Secondo il CeSID – Centro per le libere elezioni e la democrazia, all’Sns del premier sarebbe andato il 56,2% dei consensi, all’Sps il 10,9%, all’Srs il 7,3% al Partito democratico (ds) il 5,7%. Percentuali analoghe, che sono anch’esse del tutto preliminari, sono state diffuse dal sito online del quotidiano belgradese Blic, che assegna il 51% all’Sns di Vucic, il 10,8% ai socialisti Sps, l’8,9% all’estrema destra di Seselj. Per Blic entrano in parlamento anche il Partito democratico Ds con il 6,2%, la coalizione di destra Dveri-Dss con il 5,9% e un’alleanza a tre di cui fa parte l’ex presidente Boris Tadic con il 5,5%. Anche I primi dati diffusi in serata dalla commissione elettorale centrale confermano tale scenario, con l’Sns oltre il 55%, l’Sps all’11% e l’Srs di Seselj al 7,7%. L’affleunza, sempre secondo I primi dati, sarebbe stata intorno al 55%-57%, superiore alle precdenti politiche del 2014.

Se i risultati dovessero essere confermati, il premier Vucic – un ex radicale di destra e alleato di Seselj convertitosi su posizioni più moderate e europeiste – rafforzerebbe notevolmente la sua posizione a favore delle riforme, della modernizzazione e dell’integrazione europea della Serbia. Un corso politico che gli è valso elogi e ammirazione in tutte le cancellerie europee, e anche da parte dell’amministrazione statunitense.

“Se vinceremo le elezioni la Serbia proseguirà sulla strada dell’integrazione nella Ue avvicinandosi agli standard di vita europei”, ha detto Vucic subito dopo aver votato al suo seggio di Belgrado. “Se non vinceremo ci congratuleremo con i nostri avversari e non cercheremo scuse o alibi”, ha aggiunto. Sembra però che dovranno essere gli altri a congratularsi con lui.
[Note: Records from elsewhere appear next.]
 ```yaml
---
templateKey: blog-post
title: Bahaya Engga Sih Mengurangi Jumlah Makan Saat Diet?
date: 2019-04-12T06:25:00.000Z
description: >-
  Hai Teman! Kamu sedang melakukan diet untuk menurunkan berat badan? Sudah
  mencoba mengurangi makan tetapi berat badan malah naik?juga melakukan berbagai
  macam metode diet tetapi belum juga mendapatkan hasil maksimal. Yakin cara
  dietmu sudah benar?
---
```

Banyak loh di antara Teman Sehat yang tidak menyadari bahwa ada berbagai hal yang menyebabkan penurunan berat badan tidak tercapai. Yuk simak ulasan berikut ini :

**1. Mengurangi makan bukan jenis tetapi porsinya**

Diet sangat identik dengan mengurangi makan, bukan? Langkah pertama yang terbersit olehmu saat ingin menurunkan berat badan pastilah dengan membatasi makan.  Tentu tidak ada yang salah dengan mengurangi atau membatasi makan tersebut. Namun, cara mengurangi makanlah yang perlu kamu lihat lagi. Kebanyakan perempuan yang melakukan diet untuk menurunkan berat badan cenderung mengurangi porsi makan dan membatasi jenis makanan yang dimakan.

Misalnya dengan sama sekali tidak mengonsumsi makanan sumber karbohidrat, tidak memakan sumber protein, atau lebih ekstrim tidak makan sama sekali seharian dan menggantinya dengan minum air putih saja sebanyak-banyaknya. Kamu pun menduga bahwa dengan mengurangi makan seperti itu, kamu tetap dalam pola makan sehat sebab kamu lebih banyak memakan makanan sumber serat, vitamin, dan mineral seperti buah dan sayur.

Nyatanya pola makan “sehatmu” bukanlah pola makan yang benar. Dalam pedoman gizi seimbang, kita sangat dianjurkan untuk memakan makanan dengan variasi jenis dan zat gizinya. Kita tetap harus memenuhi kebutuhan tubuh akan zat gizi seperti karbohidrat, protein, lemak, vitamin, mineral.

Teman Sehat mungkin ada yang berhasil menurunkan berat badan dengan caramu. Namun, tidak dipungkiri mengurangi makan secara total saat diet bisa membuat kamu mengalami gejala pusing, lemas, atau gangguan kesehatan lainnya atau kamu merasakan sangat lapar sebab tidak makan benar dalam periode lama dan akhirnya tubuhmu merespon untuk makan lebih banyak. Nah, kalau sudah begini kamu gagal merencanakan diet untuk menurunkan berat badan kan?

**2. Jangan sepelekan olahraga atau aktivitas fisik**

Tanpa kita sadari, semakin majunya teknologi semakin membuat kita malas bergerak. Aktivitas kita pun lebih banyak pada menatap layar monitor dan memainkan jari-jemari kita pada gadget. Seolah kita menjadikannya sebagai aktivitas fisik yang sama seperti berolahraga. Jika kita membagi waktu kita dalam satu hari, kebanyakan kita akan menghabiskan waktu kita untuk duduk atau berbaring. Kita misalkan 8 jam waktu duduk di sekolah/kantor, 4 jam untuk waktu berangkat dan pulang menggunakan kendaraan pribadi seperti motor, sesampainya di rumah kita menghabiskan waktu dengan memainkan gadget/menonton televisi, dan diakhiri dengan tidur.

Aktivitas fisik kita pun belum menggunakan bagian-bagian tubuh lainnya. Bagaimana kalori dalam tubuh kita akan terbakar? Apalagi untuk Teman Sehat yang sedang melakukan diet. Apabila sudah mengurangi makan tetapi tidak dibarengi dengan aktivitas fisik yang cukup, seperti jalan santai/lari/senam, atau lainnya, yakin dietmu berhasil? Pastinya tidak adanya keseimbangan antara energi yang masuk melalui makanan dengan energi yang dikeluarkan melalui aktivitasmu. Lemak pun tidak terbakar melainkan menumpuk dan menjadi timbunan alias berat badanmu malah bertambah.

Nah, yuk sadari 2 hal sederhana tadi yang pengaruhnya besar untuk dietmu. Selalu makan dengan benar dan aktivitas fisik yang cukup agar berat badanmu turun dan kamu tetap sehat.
Grande risultato anche per l’estrema destra anti-Ue e filorussa rappresentata da Vojislav Seselj, l’ultranazionalista che ha ottenuto un forte impulso di popolarità dalla recente assoluzione dalle accuse di crimini di guerra al Tribunale penale internazionale dell’Aja (Tpi). Il suo Partito radicale serbo (Srs) fa ritorno in parlamento con percentuali oscillanti fra il 7% e il 9%, e si pone come terza forza del paese dopo l’Sns di Vucic e i socialisti di Dacic. L’Srs, che Seselj ha continuato a guidare anche durante la sua detenzione nel carcere del Tpi all’Aja, era stato l’ultima volta in parlamento nel 2008, prima della scissione e la creazione dell’Sns da parte di Vucic e dell’attuale presidente serbo Tomislav Nikolic.
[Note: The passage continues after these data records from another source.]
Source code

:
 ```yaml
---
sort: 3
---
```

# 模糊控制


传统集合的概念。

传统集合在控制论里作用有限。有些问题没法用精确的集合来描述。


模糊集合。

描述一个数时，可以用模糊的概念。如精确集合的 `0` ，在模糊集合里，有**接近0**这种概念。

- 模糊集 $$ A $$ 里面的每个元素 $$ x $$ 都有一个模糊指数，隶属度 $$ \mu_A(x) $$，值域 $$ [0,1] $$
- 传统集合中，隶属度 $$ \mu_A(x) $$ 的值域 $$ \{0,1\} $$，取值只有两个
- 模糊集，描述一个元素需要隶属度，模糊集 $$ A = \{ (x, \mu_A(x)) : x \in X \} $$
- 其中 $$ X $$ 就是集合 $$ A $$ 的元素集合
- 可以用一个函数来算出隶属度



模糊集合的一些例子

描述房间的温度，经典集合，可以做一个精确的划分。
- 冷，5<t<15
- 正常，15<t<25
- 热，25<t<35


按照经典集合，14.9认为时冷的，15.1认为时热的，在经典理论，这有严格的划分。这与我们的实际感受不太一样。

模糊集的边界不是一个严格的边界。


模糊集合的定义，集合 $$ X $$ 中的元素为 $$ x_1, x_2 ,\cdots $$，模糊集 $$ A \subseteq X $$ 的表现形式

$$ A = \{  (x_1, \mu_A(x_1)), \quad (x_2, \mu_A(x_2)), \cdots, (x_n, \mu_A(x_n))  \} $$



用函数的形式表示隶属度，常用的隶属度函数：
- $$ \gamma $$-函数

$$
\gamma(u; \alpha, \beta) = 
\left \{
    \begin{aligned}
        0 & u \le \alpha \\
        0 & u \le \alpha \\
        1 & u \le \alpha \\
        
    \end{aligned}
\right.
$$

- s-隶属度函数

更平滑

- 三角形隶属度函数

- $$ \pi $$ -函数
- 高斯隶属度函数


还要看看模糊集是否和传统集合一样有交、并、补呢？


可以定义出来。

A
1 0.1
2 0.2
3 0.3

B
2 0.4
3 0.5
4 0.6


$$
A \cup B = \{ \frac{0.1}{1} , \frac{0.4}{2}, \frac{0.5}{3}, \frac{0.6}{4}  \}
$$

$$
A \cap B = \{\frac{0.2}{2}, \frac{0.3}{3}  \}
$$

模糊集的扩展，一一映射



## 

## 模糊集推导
Otto anni fa il partito di Seselj aveva il 29,4%. Seselj tuttavia, pur ottenendo un grande risultato, non fa l’exploit che in molti temevano e si ferma sulle percentuali pronosticate dai sondaggi della vigilia. Il leader ultranazionalista aveva invitato a fare del voto odierno un autentico referendum sulla scelta fra una Ue ostile e contraria agli interessi della Serbia e la Russia, unica vera nazione amica del popolo serbo.